Currently there are "4 comments" on this Article:

  1. gnits says:

    …graham turner’s views against compulsory accreditation is self-serving…he knew flight centre cannot be destroyed by a handful of erring agents when they go insolvent…. truth is flight centre can handily use such incidents to raise their profile as a trusted brand conglomerate… his position on this matter is purely irresponsible and immoral…. blood is in your hands graham…

  2. km says:

    None of this would have happened if all states and territories in Australia, as well as all internet travel companies, had to be a part of TCF to operate in Australia, and we had a truly regulated travel industry which provided a LEVEL playing field of pricing and trained professionals, not the crazy discounting and ” I can beat your price” mentality that exists in the industry today.

  3. Peter Watson says:

    Max is 100% correct this is a disaster waiting to happen; it’s simply not good enough for us to be told well if this goes wrong we will make some changes; or we hope all travel agents will be part of the programme. The fact is ted are so many loopholes you could drive a division of Panzer Tanks through them. I have know Max for a long time we have disagreed inn may things and agreed on some – BUT – on this we are totally and absolutely in agreement and alignment. Its time to wake the industry up before it is too late.

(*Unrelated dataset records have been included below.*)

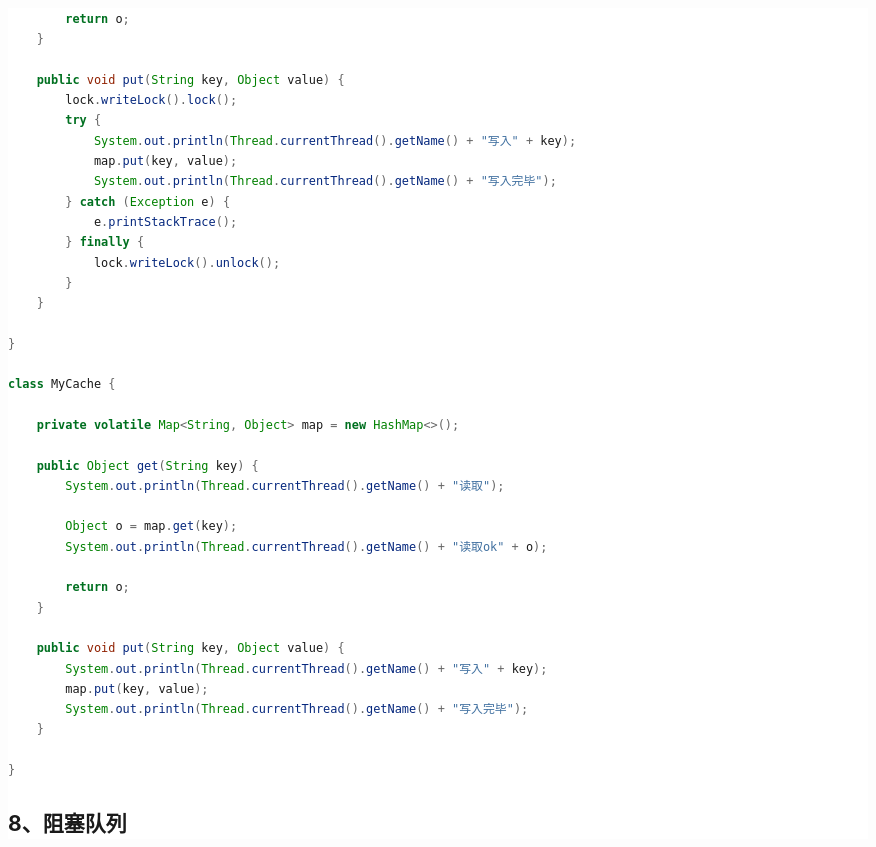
```java
        return o;
    }

    public void put(String key, Object value) { 
        lock.writeLock().lock();
        try { 
            System.out.println(Thread.currentThread().getName() + "写入" + key);
            map.put(key, value);
            System.out.println(Thread.currentThread().getName() + "写入完毕");
        } catch (Exception e) { 
            e.printStackTrace();
        } finally { 
            lock.writeLock().unlock();
        }
    }

}

class MyCache { 

    private volatile Map<String, Object> map = new HashMap<>();

    public Object get(String key) { 
        System.out.println(Thread.currentThread().getName() + "读取");

        Object o = map.get(key);
        System.out.println(Thread.currentThread().getName() + "读取ok" + o);

        return o;
    }

    public void put(String key, Object value) { 
        System.out.println(Thread.currentThread().getName() + "写入" + key);
        map.put(key, value);
        System.out.println(Thread.currentThread().getName() + "写入完毕");
    }

}

```

## 8、阻塞队列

  4. I totally agree but has anyone tried to apply for any of these insurances? OMG what a nightmare and it may well be the roadblock that makes the whole scheme unworkable unless it is mandatory.
    ATAS and APII (now known as TAIFI) are not even available for application (ATAS/TAIFI) or quote (TAIFI). There is a one page application for both SAFI and ESFI which took me three days to complete to ensure I included every conceivable supplier, airline, estimated sales figures and advance payment schedule. You will be happy to know that any missed suppliers can be added later, but that creates added pressure on small business to set up systems to ensure this happens each and every time. Scenario agent to customer, “I would love to book your $25,000 holiday today with a supplier I didn’t use last year or register for this year, because my crystal ball was broken. Until I do this neither you nor I will be covered for default. It just means waiting a few weeks until I get this sorted. Can you wait that long?” Or even worse, ““I would love to book your $25,000 holiday with a supplier I didn’t use last year or register for this year, because my crystal ball was broken and neither you nor I are covered for default. Is that OK with you?” I am sure Fair Trading is going to expect Travel Agents to take full responsibility under Consumer Law, if the end supplier defaults, regardless of whether we have insurance or not. Maybe someone can enlighten me on this.
    I send off my initial application for ESFI, SAFI over two weeks ago and have not yet received a quote. We already purchase, Professional Liability Insurance, Professional Indemnity Insurance and AFTA membership. Filling the vacuum of an inexpensive annual TCF membership and a more expensive audit are now four new membership/ insurances, none of which are mandatory. However, until I have all the details I am very doubtful that I will experience any financial and time saving moving to this new system. Of more concern is that most customers will be worse off because human nature will dictate that unless the scheme is mandatory, like voting, the most agents will choose to avoid doing anything because it is too complicated to bother with and/or they want to save money. I have been in travel industry for 33 years and not one of my friends in travel has gone this far in the process yet.